Collected data

━━━━━━━━━━━━━━━━━━━━━━━━━━━━━━

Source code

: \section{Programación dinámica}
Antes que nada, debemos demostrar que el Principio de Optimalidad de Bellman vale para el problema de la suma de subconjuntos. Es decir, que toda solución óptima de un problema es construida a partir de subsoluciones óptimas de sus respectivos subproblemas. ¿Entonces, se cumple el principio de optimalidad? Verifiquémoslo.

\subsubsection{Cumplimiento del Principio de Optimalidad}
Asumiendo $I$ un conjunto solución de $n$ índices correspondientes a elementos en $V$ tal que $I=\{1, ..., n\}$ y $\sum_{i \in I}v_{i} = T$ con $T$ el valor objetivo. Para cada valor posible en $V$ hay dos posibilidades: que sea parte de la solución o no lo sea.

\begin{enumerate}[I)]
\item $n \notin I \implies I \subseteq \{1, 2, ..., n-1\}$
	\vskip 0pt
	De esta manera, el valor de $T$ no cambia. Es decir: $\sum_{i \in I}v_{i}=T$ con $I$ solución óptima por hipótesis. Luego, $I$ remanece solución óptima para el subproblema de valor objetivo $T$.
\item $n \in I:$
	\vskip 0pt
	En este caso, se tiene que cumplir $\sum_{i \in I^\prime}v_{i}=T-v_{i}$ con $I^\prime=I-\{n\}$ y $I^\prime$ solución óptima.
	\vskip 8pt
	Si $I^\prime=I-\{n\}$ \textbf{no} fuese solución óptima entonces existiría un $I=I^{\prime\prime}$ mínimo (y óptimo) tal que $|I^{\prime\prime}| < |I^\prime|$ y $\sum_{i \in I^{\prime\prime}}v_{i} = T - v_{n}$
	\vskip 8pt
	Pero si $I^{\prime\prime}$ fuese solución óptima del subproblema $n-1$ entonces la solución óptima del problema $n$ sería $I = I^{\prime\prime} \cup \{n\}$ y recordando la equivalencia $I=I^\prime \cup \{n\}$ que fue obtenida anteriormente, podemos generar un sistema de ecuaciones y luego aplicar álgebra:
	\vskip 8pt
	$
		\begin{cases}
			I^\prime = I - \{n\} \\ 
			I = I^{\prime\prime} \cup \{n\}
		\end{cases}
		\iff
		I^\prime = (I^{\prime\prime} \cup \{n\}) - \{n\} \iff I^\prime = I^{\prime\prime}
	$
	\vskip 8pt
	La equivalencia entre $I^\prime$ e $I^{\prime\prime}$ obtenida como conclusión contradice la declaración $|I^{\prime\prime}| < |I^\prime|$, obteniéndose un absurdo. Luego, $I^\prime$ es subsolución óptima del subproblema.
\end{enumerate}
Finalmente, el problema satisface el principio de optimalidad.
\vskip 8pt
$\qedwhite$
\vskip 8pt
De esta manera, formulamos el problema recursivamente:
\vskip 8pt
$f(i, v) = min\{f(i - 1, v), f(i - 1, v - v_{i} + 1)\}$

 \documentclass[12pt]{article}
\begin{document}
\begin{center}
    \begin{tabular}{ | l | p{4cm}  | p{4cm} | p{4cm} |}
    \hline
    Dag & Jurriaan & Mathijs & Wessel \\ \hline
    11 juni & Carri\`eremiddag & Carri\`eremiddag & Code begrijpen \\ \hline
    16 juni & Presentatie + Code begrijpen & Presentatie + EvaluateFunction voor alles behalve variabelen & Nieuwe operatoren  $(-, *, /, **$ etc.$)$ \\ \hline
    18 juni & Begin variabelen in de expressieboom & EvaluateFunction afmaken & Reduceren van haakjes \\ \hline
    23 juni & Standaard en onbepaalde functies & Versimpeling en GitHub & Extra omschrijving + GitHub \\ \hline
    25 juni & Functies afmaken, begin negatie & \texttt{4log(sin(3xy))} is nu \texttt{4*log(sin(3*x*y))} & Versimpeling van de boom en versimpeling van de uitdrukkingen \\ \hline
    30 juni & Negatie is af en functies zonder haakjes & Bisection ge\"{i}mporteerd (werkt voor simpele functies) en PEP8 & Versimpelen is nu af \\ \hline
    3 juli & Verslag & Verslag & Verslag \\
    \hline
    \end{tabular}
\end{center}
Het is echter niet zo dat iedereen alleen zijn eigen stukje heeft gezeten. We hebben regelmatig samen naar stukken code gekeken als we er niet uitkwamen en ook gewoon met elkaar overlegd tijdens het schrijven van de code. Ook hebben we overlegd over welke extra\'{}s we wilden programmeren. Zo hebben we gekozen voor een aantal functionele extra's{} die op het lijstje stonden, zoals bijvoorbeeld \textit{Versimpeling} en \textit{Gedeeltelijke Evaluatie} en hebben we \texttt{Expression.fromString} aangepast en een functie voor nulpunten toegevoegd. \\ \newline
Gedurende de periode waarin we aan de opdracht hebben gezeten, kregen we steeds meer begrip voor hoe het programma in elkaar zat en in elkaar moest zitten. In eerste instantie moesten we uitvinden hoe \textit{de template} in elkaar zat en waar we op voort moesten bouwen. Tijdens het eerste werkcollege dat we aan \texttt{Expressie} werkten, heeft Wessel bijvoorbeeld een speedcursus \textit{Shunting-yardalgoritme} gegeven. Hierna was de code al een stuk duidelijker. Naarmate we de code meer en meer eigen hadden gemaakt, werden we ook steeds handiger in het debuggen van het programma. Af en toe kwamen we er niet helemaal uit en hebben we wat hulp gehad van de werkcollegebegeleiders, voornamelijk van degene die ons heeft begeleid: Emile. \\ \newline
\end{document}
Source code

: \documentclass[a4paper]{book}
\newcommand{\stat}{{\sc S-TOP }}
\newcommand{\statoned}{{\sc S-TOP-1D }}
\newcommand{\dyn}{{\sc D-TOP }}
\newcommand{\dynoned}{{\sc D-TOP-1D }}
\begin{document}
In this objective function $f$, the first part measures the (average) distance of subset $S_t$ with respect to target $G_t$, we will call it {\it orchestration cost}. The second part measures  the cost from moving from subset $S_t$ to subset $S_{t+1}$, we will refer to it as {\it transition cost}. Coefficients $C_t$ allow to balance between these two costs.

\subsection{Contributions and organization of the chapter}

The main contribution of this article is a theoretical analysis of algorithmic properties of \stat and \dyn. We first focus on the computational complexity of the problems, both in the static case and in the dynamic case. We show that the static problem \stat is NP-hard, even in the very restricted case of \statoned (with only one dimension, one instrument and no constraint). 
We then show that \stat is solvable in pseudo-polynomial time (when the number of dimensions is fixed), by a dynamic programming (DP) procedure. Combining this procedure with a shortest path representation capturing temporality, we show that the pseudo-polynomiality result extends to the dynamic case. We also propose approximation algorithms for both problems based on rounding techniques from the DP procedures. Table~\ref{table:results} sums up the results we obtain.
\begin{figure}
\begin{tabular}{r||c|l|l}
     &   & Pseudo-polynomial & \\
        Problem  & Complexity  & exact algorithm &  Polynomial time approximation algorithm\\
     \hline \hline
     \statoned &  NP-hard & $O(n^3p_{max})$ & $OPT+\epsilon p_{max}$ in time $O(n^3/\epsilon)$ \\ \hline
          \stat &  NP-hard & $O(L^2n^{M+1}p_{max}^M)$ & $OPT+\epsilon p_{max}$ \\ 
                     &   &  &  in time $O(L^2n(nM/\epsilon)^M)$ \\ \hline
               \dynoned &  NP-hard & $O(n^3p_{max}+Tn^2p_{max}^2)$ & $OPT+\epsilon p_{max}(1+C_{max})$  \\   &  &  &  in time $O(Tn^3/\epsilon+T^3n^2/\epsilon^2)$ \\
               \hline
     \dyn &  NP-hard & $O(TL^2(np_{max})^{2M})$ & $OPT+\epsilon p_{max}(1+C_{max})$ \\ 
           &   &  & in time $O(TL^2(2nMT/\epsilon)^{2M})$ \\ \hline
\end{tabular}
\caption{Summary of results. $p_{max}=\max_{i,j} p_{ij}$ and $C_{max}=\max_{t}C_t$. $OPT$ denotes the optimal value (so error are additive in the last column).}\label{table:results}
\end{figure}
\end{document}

━━━━━━━━━━━━━━━━━━━━━━━━━━━━━━

Once you have read the entries, write them all out again exactly.

SOLUTION TO THIS EXERCISE
Source code

: \section{Programación dinámica}
Antes que nada, debemos demostrar que el Principio de Optimalidad de Bellman vale para el problema de la suma de subconjuntos. Es decir, que toda solución óptima de un problema es construida a partir de subsoluciones óptimas de sus respectivos subproblemas. ¿Entonces, se cumple el principio de optimalidad? Verifiquémoslo.

\subsubsection{Cumplimiento del Principio de Optimalidad}
Asumiendo $I$ un conjunto solución de $n$ índices correspondientes a elementos en $V$ tal que $I=\{1, ..., n\}$ y $\sum_{i \in I}v_{i} = T$ con $T$ el valor objetivo. Para cada valor posible en $V$ hay dos posibilidades: que sea parte de la solución o no lo sea.

\begin{enumerate}[I)]
\item $n \notin I \implies I \subseteq \{1, 2, ..., n-1\}$
	\vskip 0pt
	De esta manera, el valor de $T$ no cambia. Es decir: $\sum_{i \in I}v_{i}=T$ con $I$ solución óptima por hipótesis. Luego, $I$ remanece solución óptima para el subproblema de valor objetivo $T$.
\item $n \in I:$
	\vskip 0pt
	En este caso, se tiene que cumplir $\sum_{i \in I^\prime}v_{i}=T-v_{i}$ con $I^\prime=I-\{n\}$ y $I^\prime$ solución óptima.
	\vskip 8pt
	Si $I^\prime=I-\{n\}$ \textbf{no} fuese solución óptima entonces existiría un $I=I^{\prime\prime}$ mínimo (y óptimo) tal que $|I^{\prime\prime}| < |I^\prime|$ y $\sum_{i \in I^{\prime\prime}}v_{i} = T - v_{n}$
	\vskip 8pt
	Pero si $I^{\prime\prime}$ fuese solución óptima del subproblema $n-1$ entonces la solución óptima del problema $n$ sería $I = I^{\prime\prime} \cup \{n\}$ y recordando la equivalencia $I=I^\prime \cup \{n\}$ que fue obtenida anteriormente, podemos generar un sistema de ecuaciones y luego aplicar álgebra:
	\vskip 8pt
	$
		\begin{cases}
			I^\prime = I - \{n\} \\ 
			I = I^{\prime\prime} \cup \{n\}
		\end{cases}
		\iff
		I^\prime = (I^{\prime\prime} \cup \{n\}) - \{n\} \iff I^\prime = I^{\prime\prime}
	$
	\vskip 8pt
	La equivalencia entre $I^\prime$ e $I^{\prime\prime}$ obtenida como conclusión contradice la declaración $|I^{\prime\prime}| < |I^\prime|$, obteniéndose un absurdo. Luego, $I^\prime$ es subsolución óptima del subproblema.
\end{enumerate}
Finalmente, el problema satisface el principio de optimalidad.
\vskip 8pt
$\qedwhite$
\vskip 8pt
De esta manera, formulamos el problema recursivamente:
\vskip 8pt
$f(i, v) = min\{f(i - 1, v), f(i - 1, v - v_{i} + 1)\}$

 \documentclass[12pt]{article}
\begin{document}
\begin{center}
    \begin{tabular}{ | l | p{4cm}  | p{4cm} | p{4cm} |}
    \hline
    Dag & Jurriaan & Mathijs & Wessel \\ \hline
    11 juni & Carri\`eremiddag & Carri\`eremiddag & Code begrijpen \\ \hline
    16 juni & Presentatie + Code begrijpen & Presentatie + EvaluateFunction voor alles behalve variabelen & Nieuwe operatoren  $(-, *, /, **$ etc.$)$ \\ \hline
    18 juni & Begin variabelen in de expressieboom & EvaluateFunction afmaken & Reduceren van haakjes \\ \hline
    23 juni & Standaard en onbepaalde functies & Versimpeling en GitHub & Extra omschrijving + GitHub \\ \hline
    25 juni & Functies afmaken, begin negatie & \texttt{4log(sin(3xy))} is nu \texttt{4*log(sin(3*x*y))} & Versimpeling van de boom en versimpeling van de uitdrukkingen \\ \hline
    30 juni & Negatie is af en functies zonder haakjes & Bisection ge\"{i}mporteerd (werkt voor simpele functies) en PEP8 & Versimpelen is nu af \\ \hline
    3 juli & Verslag & Verslag & Verslag \\
    \hline
    \end{tabular}
\end{center}
Het is echter niet zo dat iedereen alleen zijn eigen stukje heeft gezeten. We hebben regelmatig samen naar stukken code gekeken als we er niet uitkwamen en ook gewoon met elkaar overlegd tijdens het schrijven van de code. Ook hebben we overlegd over welke extra\'{}s we wilden programmeren. Zo hebben we gekozen voor een aantal functionele extra's{} die op het lijstje stonden, zoals bijvoorbeeld \textit{Versimpeling} en \textit{Gedeeltelijke Evaluatie} en hebben we \texttt{Expression.fromString} aangepast en een functie voor nulpunten toegevoegd. \\ \newline
Gedurende de periode waarin we aan de opdracht hebben gezeten, kregen we steeds meer begrip voor hoe het programma in elkaar zat en in elkaar moest zitten. In eerste instantie moesten we uitvinden hoe \textit{de template} in elkaar zat en waar we op voort moesten bouwen. Tijdens het eerste werkcollege dat we aan \texttt{Expressie} werkten, heeft Wessel bijvoorbeeld een speedcursus \textit{Shunting-yardalgoritme} gegeven. Hierna was de code al een stuk duidelijker. Naarmate we de code meer en meer eigen hadden gemaakt, werden we ook steeds handiger in het debuggen van het programma. Af en toe kwamen we er niet helemaal uit en hebben we wat hulp gehad van de werkcollegebegeleiders, voornamelijk van degene die ons heeft begeleid: Emile. \\ \newline
\end{document}
Source code

: \documentclass[a4paper]{book}
\newcommand{\stat}{{\sc S-TOP }}
\newcommand{\statoned}{{\sc S-TOP-1D }}
\newcommand{\dyn}{{\sc D-TOP }}
\newcommand{\dynoned}{{\sc D-TOP-1D }}
\begin{document}
In this objective function $f$, the first part measures the (average) distance of subset $S_t$ with respect to target $G_t$, we will call it {\it orchestration cost}. The second part measures  the cost from moving from subset $S_t$ to subset $S_{t+1}$, we will refer to it as {\it transition cost}. Coefficients $C_t$ allow to balance between these two costs.

\subsection{Contributions and organization of the chapter}

The main contribution of this article is a theoretical analysis of algorithmic properties of \stat and \dyn. We first focus on the computational complexity of the problems, both in the static case and in the dynamic case. We show that the static problem \stat is NP-hard, even in the very restricted case of \statoned (with only one dimension, one instrument and no constraint). 
We then show that \stat is solvable in pseudo-polynomial time (when the number of dimensions is fixed), by a dynamic programming (DP) procedure. Combining this procedure with a shortest path representation capturing temporality, we show that the pseudo-polynomiality result extends to the dynamic case. We also propose approximation algorithms for both problems based on rounding techniques from the DP procedures. Table~\ref{table:results} sums up the results we obtain.
\begin{figure}
\begin{tabular}{r||c|l|l}
     &   & Pseudo-polynomial & \\
        Problem  & Complexity  & exact algorithm &  Polynomial time approximation algorithm\\
     \hline \hline
     \statoned &  NP-hard & $O(n^3p_{max})$ & $OPT+\epsilon p_{max}$ in time $O(n^3/\epsilon)$ \\ \hline
          \stat &  NP-hard & $O(L^2n^{M+1}p_{max}^M)$ & $OPT+\epsilon p_{max}$ \\ 
                     &   &  &  in time $O(L^2n(nM/\epsilon)^M)$ \\ \hline
               \dynoned &  NP-hard & $O(n^3p_{max}+Tn^2p_{max}^2)$ & $OPT+\epsilon p_{max}(1+C_{max})$  \\   &  &  &  in time $O(Tn^3/\epsilon+T^3n^2/\epsilon^2)$ \\
               \hline
     \dyn &  NP-hard & $O(TL^2(np_{max})^{2M})$ & $OPT+\epsilon p_{max}(1+C_{max})$ \\ 
           &   &  & in time $O(TL^2(2nMT/\epsilon)^{2M})$ \\ \hline
\end{tabular}
\caption{Summary of results. $p_{max}=\max_{i,j} p_{ij}$ and $C_{max}=\max_{t}C_t$. $OPT$ denotes the optimal value (so error are additive in the last column).}\label{table:results}
\end{figure}
\end{document}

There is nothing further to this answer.